The orchids my mother gave me when we first met
The first line throws the reader, as we are surprised to find she has only just met her mother. We then realise the context and the paradox of meeting someone you are so closely related to but who is a complete stranger at the same time.
Kay uses the orchids to depict the mother’s reticence. They also symbolise the difficulties Kay faces in beginning a relationship with someone she lacks connection with.
The meeting must be an emotionally charged one, and yet the mother’s response is to shut down and keep her secrets. She holds her past in a
green carrier bag and unpacks it in a systematic fashion. Kay is affected greatly by her mother’s detachment. It is implied that Kay seeks much more from this meeting than her mother is prepared to give.

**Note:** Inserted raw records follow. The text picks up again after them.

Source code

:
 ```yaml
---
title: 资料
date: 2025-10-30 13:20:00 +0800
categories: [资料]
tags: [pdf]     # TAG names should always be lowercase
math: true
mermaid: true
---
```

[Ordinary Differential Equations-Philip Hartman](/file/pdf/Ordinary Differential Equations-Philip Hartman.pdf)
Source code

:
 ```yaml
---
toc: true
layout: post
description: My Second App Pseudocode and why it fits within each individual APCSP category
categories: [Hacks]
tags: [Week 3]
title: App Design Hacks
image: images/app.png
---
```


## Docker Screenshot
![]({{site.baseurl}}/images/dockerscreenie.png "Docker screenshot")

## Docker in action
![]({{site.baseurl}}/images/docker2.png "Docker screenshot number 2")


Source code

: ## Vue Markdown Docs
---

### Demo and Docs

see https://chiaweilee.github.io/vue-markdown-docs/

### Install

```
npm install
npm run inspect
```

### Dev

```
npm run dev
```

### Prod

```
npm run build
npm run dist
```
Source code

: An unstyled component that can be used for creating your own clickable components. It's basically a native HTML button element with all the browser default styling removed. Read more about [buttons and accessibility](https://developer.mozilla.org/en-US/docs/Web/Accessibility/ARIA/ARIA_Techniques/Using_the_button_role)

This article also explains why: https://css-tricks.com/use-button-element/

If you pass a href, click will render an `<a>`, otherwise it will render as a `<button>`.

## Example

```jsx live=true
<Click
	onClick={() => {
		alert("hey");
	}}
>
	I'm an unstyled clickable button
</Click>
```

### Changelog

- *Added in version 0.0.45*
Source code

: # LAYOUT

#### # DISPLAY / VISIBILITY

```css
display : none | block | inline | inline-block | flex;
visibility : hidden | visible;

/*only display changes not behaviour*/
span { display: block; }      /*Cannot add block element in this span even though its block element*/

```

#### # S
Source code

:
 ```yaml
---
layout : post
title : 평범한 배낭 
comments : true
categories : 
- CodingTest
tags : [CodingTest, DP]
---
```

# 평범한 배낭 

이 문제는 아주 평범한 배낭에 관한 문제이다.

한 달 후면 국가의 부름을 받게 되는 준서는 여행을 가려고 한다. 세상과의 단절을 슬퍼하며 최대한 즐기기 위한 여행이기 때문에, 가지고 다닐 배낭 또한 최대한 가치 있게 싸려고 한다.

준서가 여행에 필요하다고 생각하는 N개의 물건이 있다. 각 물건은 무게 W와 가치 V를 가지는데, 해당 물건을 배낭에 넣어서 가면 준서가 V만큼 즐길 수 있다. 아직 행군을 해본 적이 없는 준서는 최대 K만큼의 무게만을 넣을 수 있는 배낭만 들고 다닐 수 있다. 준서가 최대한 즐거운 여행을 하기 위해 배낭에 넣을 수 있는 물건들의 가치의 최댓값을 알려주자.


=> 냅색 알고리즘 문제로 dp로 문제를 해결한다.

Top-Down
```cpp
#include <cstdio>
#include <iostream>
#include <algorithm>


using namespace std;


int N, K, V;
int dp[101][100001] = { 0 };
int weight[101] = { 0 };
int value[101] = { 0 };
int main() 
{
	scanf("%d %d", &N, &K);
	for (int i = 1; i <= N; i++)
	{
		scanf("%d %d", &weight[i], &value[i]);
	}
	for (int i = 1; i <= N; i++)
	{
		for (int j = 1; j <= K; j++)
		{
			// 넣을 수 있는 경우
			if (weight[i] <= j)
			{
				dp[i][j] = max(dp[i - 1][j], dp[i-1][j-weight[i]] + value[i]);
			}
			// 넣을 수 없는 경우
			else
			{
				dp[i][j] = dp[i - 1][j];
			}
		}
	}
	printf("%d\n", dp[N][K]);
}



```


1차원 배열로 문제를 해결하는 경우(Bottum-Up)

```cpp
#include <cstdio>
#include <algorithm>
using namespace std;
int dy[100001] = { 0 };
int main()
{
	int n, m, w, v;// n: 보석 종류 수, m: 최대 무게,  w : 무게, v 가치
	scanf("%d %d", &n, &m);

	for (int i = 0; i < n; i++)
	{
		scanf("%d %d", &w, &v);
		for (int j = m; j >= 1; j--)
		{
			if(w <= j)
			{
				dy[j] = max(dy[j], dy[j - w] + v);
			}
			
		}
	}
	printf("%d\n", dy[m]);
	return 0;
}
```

Time is outside waiting suggests that Kay doesn’t need her mother. Her life can go on without her - after all she has lived without her all these years.
But although she can get back to her life, she is left disappointed. Instead of the warmth of reconciliation, she leaves with fragile flowers that appear unresponsive to her care.
Kay explores her regular theme of the connection, or lack of connection, between mother and daughter. The symbol of the orchids reflects different aspects of their relationship.
Here the relationship is portrayed entirely from the daughter's point of view. There are clear suggestions as to Kay's emotions of worry, frustration and anger.
The mother is portrayed as being detached and awkward, unable to confront or explain her past. Kay is keen to reach out to her mother, but is hurt by her lack of emotional engagement. Instead of explicitly describing the problems she experienced, Kay uses the orchids with their ‘closed’ buds to portray the mother’s coldness and the struggle to look after the flowers.